Il fallait un CPT pour démasquer le fossé entre le discours et la pratique politique en Haïti

Depuis 1986, Haïti vit enfermée dans un régime de paroles.

Alceus Dilson
20 févr. 2026 — Lecture : 3 min.
Il fallait un CPT pour démasquer le fossé entre le discours et la pratique politique en Haïti

Les membres du CPT

Depuis 1986, Haïti vit enfermée dans un régime de paroles. Discours sur la démocratie, promesses de rupture, proclamations d’État de droit : tout a été dit, souvent avec emphase, rarement avec efficacité. Plus de trente ans plus tard, la réalité s’impose brutalement. Le langage politique haïtien s’est autonomisé de l’action, créant une illusion permanente de gouvernance. Comme l’avait déjà compris Aristote, la politique n’est pas un art de la parole (logos) seulement, mais un art de l’action (praxis). Là où la parole n’aboutit pas à l’acte, il n’y a pas de politique, seulement de la rhétorique.
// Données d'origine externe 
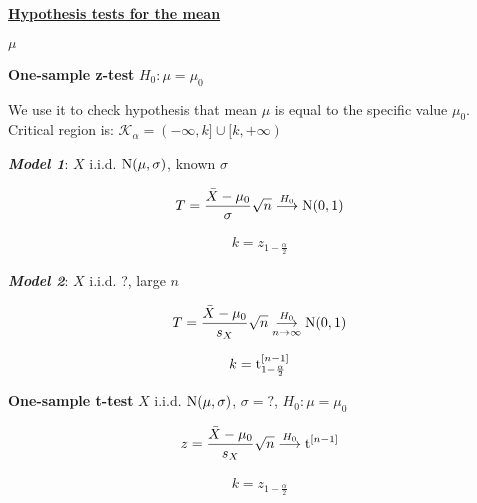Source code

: \paragraph{\underline{Hypothesis tests for the mean}}
$\mu$

\vspace{5pt}
\noindent \textbf{One-sample z-test}
$H_0: \mu=\mu_0$

We use it to check hypothesis that mean $\mu$ is equal to the specific value $\mu_0$. Critical
region is: $ \mathcal{K}_\alpha = (-\infty, k] \cup [k, +\infty) $

\vspace{5pt}
\textbf{\em Model 1}:
$X$ i.i.d. $\textrm{N}(\mu, \sigma)$, known $\sigma$

\vspace{-15pt}
\begin{gather*}
T=\frac{\bar{X}-\mu_0}{\sigma}\sqrt{n} 
\overset{H_0}{\longrightarrow} \textrm{N}(0,1)
\end{gather*}

\vspace{-20pt}
\begin{gather*}
k = z_{1-\frac{\alpha}{2}}
\end{gather*}

\textbf{\em Model 2}:
$X$ i.i.d. ?, large $n$

\vspace{-15pt}
\begin{gather*}
T=\frac{\bar{X}-\mu_0}{s_X}\sqrt{n} 
\overset{H_0}{\underset{n \rightarrow \infty}{\longrightarrow}} \textrm{N}(0,1)
\end{gather*}

\vspace{-15pt}
\begin{gather*}
k = \textrm{t}^{[n-1]}_{1-\frac{\alpha}{2}}
\end{gather*}

\noindent \textbf{One-sample t-test}
$X$ i.i.d. $\textrm{N}(\mu, \sigma)$, $\sigma=?$, $H_0: \mu=\mu_0$

\vspace{-15pt}
\begin{gather*}
z=\frac{\bar{X}-\mu_0}{s_X}\sqrt{n} 
\overset{H_0}{\longrightarrow} \textrm{t}^{[n-1]}
\end{gather*}

\vspace{-15pt}
\begin{gather*}
k = z_{1-\frac{\alpha}{2}}
\end{gather*}

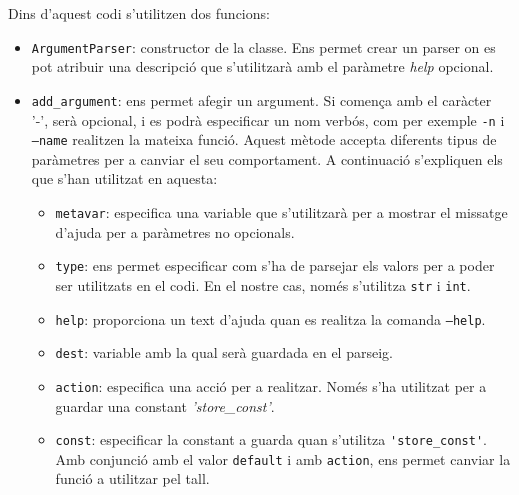  Dins d'aquest codi s'utilitzen dos funcions:
 \begin{itemize}
 	\item \texttt{ArgumentParser}: constructor de la classe. Ens permet crear un parser on es 
 	pot atribuir una descripció que s'utilitzarà amb el paràmetre \textit{help} opcional.
 	
 	\item \verb|add_argument|: ens permet afegir un argument. Si comença amb el caràcter
 	'-', serà opcional, i es podrà especificar un nom verbós, com per exemple \texttt{-n} i
 	\texttt{--name} realitzen la mateixa funció. Aquest mètode accepta diferents tipus de 
 	paràmetres per a canviar el seu comportament. A continuació s'expliquen els que s'han utilitzat
 	en aquesta:
 		\begin{itemize}
 			\item \texttt{metavar}: especifica una variable que s'utilitzarà per a mostrar el missatge
 			d'ajuda per a paràmetres no opcionals.
 			
 			\item \texttt{type}: ens permet especificar com s'ha de parsejar els valors per a poder
 			ser utilitzats en el codi. En el nostre cas, només s'utilitza \texttt{str} i \texttt{int}.
 			
 			\item \texttt{help}: proporciona un text d'ajuda quan es realitza la comanda \texttt{--help}.
 			
 			\item \texttt{dest}: variable amb la qual serà guardada en el parseig.
 			
 			\item \texttt{action}: especifica una acció per a realitzar. Només s'ha utilitzat per a 
 			guardar una constant \textit{'store\_const'}.
 		
 			\item \texttt{const}: especificar la constant a guarda quan s'utilitza \verb|'store_const'|.
 			Amb conjunció amb el valor \texttt{default} i amb \texttt{action}, ens permet canviar 
 			la funció a utilitzar pel tall.
 		\end{itemize}
 \end{itemize}
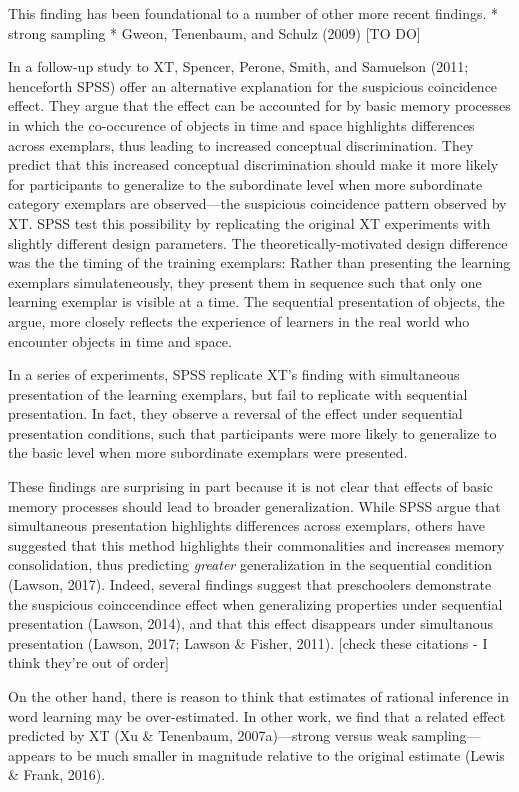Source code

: \documentclass[english,floatsintext,man]{apa6}
\theoremstyle{definition}
\theoremstyle{definition}
\theoremstyle{remark}
\begin{document}
This finding has been foundational to a number of other more recent
findings. * strong sampling * Gweon, Tenenbaum, and Schulz (2009) {[}TO
DO{]}

In a follow-up study to XT, Spencer, Perone, Smith, and Samuelson (2011;
henceforth SPSS) offer an alternative explanation for the suspicious
coincidence effect. They argue that the effect can be accounted for by
basic memory processes in which the co-occurence of objects in time and
space highlights differences across exemplars, thus leading to increased
conceptual discrimination. They predict that this increased conceptual
discrimination should make it more likely for participants to generalize
to the subordinate level when more subordinate category exemplars are
observed---the suspicious coincidence pattern observed by XT. SPSS test
this possibility by replicating the original XT experiments with
slightly different design parameters. The theoretically-motivated design
difference was the the timing of the training exemplars: Rather than
presenting the learning exemplars simulateneously, they present them in
sequence such that only one learning exemplar is visible at a time. The
sequential presentation of objects, the argue, more closely reflects the
experience of learners in the real world who encounter objects in time
and space.

In a series of experiments, SPSS replicate XT's finding with
simultaneous presentation of the learning exemplars, but fail to
replicate with sequential presentation. In fact, they observe a reversal
of the effect under sequential presentation conditions, such that
participants were more likely to generalize to the basic level when more
subordinate exemplars were presented.

These findings are surprising in part because it is not clear that
effects of basic memory processes should lead to broader generalization.
While SPSS argue that simultaneous presentation highlights differences
across exemplars, others have suggested that this method highlights
their commonalities and increases memory consolidation, thus predicting
\emph{greater} generalization in the sequential condition (Lawson,
2017). Indeed, several findings suggest that preschoolers demonstrate
the suspicious coinccendince effect when generalizing properties under
sequential presentation (Lawson, 2014), and that this effect disappears
under simultanous presentation (Lawson, 2017; Lawson \& Fisher, 2011).
{[}check these citations - I think they're out of order{]}

On the other hand, there is reason to think that estimates of rational
inference in word learning may be over-estimated. In other work, we find
that a related effect predicted by XT (Xu \& Tenenbaum, 2007a)---strong
versus weak sampling---appears to be much smaller in magnitude relative
to the original estimate (Lewis \& Frank, 2016).
\end{document}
Depuis la chute de la dictature, nos élites ont souvent confondu démocratie et incantation. Or, comme le rappelait Hannah Arendt, le pouvoir véritable ne réside pas dans le discours, mais dans la capacité collective à agir et à produire du réel. En Haïti, le pouvoir a trop souvent été réduit à une mise en scène verbale, pendant que l’État se vidait de sa substance.

On a cru qu’il suffisait de convoquer Machiavel, Rousseau, Voltaire ou Descartes pour se donner une stature d’homme d’État. Pourtant, Machiavel lui-même insistait sur la verità effettuale della cosa : la vérité effective de l’action politique, et non la morale proclamée. Rousseau, quant à lui, rappelait que la volonté générale ne se décrète pas par des discours, mais se construit par des institutions justes et des pratiques cohérentes. En ignorant cette exigence, la classe politique haïtienne s’est réfugiée dans un intellectualisme de façade.

Le fossé entre discours et pratique est aussi un problème éthique. Max Weber distinguait l’éthique de la conviction et l’éthique de la responsabilité. En Haïti, les politiciens parlent au nom de principes abstraits, mais fuient la responsabilité des conséquences concrètes de leurs actes — ou de leur inaction. Or, gouverner, c’est répondre des effets réels de ses décisions sur la vie des citoyens.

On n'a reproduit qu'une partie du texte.